Search the listing for the word "much" and say how many lines have it, nothing besides.

══════════════════════════════

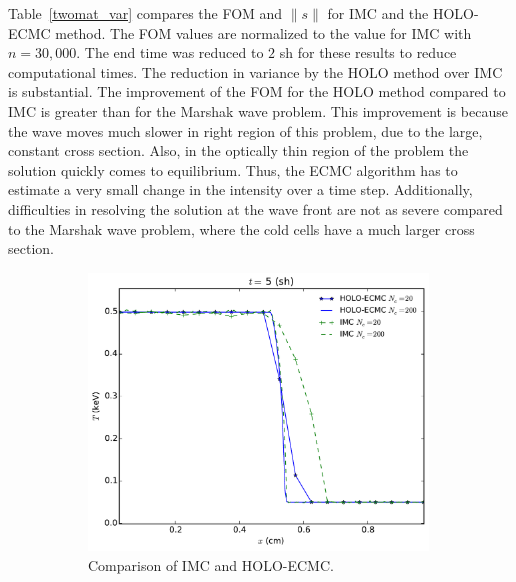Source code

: \documentclass[12pt]{article}
\renewcommand{\ss}{\ensuremath{\|s\|}}
\begin{document}
\begin{center}
Table~\ref{twomat_var} compares the FOM and $\ss$ for IMC and the HOLO-ECMC method.  The FOM
values are normalized to the value for IMC with $n=30,000$.  The end time was reduced
to $2$ sh for these results to reduce computational times. The reduction in variance by
the HOLO method over IMC is substantial. The improvement of the FOM for the HOLO
method compared to IMC is greater than for the
Marshak wave problem.  This improvement is because the wave moves much slower in
right region of this problem, due to
the large, constant cross section.  Also, in the optically thin
region of the problem the solution quickly comes to equilibrium.  Thus, the ECMC
algorithm has to estimate a very small change in the intensity over a time step.  Additionally, difficulties in resolving
the solution at the wave front are not as severe compared to the Marshak wave
problem, where the cold cells have a much larger cross section.
\begin{figure}
    \centering
\begin{subfigure}{0.65\textwidth}
    \centering
    \includegraphics[width=0.99\textwidth]{two_mat_conv.pdf}
    \caption{Comparison of IMC and HOLO-ECMC.\label{twomat_full}}
\end{subfigure}    \begin{subfigure}{0.65\textwidth}
\centering

\end{subfigure}
\end{figure}
\end{center}
\end{document}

══════════════════════════════

- **Solution to this exercise**: 2